Material to process:
────

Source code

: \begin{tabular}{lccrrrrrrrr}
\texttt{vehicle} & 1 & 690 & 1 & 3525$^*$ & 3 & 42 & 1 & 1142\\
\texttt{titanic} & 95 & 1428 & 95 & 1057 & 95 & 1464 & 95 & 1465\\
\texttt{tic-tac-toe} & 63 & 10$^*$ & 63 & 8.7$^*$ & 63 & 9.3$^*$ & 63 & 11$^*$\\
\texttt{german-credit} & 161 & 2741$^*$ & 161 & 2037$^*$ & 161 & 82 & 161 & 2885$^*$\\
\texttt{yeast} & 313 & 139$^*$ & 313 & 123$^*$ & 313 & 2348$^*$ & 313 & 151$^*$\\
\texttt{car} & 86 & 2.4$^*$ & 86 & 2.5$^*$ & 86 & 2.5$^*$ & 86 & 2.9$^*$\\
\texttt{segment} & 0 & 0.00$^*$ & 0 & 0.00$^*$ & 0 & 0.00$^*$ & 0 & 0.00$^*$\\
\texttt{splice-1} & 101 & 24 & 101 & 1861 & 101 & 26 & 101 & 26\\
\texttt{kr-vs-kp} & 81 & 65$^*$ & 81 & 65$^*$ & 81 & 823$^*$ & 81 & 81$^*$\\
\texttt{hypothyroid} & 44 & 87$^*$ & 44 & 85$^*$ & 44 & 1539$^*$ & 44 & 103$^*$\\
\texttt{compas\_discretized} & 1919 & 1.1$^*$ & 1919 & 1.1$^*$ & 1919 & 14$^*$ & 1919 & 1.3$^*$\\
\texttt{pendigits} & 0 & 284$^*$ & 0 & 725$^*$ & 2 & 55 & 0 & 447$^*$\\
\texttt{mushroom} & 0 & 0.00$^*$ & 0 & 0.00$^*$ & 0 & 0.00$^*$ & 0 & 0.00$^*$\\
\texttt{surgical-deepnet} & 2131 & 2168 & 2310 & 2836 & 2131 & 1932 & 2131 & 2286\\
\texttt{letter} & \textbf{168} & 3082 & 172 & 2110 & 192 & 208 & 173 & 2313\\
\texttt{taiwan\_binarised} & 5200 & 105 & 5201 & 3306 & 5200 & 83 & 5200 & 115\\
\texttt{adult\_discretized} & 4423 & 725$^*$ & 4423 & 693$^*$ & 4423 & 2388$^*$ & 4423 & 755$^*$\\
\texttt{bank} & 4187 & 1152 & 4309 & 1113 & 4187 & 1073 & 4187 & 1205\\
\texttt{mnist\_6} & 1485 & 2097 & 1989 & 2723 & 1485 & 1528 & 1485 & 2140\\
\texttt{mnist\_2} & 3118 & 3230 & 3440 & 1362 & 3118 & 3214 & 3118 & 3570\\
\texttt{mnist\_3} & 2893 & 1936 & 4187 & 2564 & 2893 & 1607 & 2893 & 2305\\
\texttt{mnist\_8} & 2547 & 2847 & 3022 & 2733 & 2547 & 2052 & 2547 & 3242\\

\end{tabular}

────

Task to carry out: The reply should consist solely of the lines above from the one that has "2131 & 2286\\" through the one that has "3118 & 3570\\", reproduced exactly.

Response to this exercise:
\texttt{surgical-deepnet} & 2131 & 2168 & 2310 & 2836 & 2131 & 1932 & 2131 & 2286\\
\texttt{letter} & \textbf{168} & 3082 & 172 & 2110 & 192 & 208 & 173 & 2313\\
\texttt{taiwan\_binarised} & 5200 & 105 & 5201 & 3306 & 5200 & 83 & 5200 & 115\\
\texttt{adult\_discretized} & 4423 & 725$^*$ & 4423 & 693$^*$ & 4423 & 2388$^*$ & 4423 & 755$^*$\\
\texttt{bank} & 4187 & 1152 & 4309 & 1113 & 4187 & 1073 & 4187 & 1205\\
\texttt{mnist\_6} & 1485 & 2097 & 1989 & 2723 & 1485 & 1528 & 1485 & 2140\\
\texttt{mnist\_2} & 3118 & 3230 & 3440 & 1362 & 3118 & 3214 & 3118 & 3570\\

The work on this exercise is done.